On 5/26/2016 at approximately 8:30PM ET, the production authoring system became unavailable. The outage continued until all day on 5/27/2016. Though restored in the evening of 5/27, user access to the system was disabled until complete testing could be conducted on 5/31/2016.
What happened? The graphs below show large spikes in CPU, disk IO and physical memory untilizations. After exhausting these resources, the system became non-responsive and crashed. Subsequent restarts failed to stablize and also quickly exhausted resources.
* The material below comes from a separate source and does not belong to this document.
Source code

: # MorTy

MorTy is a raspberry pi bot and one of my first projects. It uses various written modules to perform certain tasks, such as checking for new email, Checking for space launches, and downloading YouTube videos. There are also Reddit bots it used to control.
Why did it crash? Just before the initial crash, a large content (355MB) package was installed. This is a typical process which we have done numerous times before while preparing customer sites in AEM. The bulk of the content contained images and documents intended for folders within digial asset manager, i.e. the dam. Whenever digial assets are uploaded to the dam, background jobs are kicked off to process the assets. This prcessing includes metadata extraction, the creation of smaller versions called renditions, and other actions. This processing can be resource intensive. With bulk upload of such assets, the resource requirements for processing are multiplied. In the past, the team has disabled asset processing workflows during content installation. However, the mechanisms previous used are no longer disabling the processes. This will be corrected before any further content package installations.
CPU usage was the first resource to escalate. The light blue indicates CPU used directly by the AEM application. The green indicates CPU used by writing and reading to the disk. The dark blue is other systems CPU usage. This activity preceded spikes in other resources, such as physical memory. Phsical memory utilization became quickly and entirely consumed. The light red indicates that 'circuit breaker' tripped which the monitoring software uses to reduce it's own footprint on the system under test. The lower right graph shows large network utilization well before the interruption which was presumably the offending package upload.
Not just batch processing: Although batch processing was the initial trigger, during testing the team observed that processing from uploading a single 12MB PDF (v1.4) was sufficient to crash the system. Though larger PDF's using more recent versions were successfully processed. It appears there is relationship with older format PDF processin of sub-assets and the problems experienced.
As of 6/10/2016, Adobe investigated and was able to reproduce the problem. Adobe suggested a long-term fix for PDF processing, which is currently being studied. Given the severity of the problem, the team is being cautious about re-enabling PDF processes until thorough testing indicates the problem has been resolved. Adobe Engineering had 'done a few fixes in stability of pdf processing and all are included in SP2.' The suggested fix has been ported to current version of the LSA AEM system.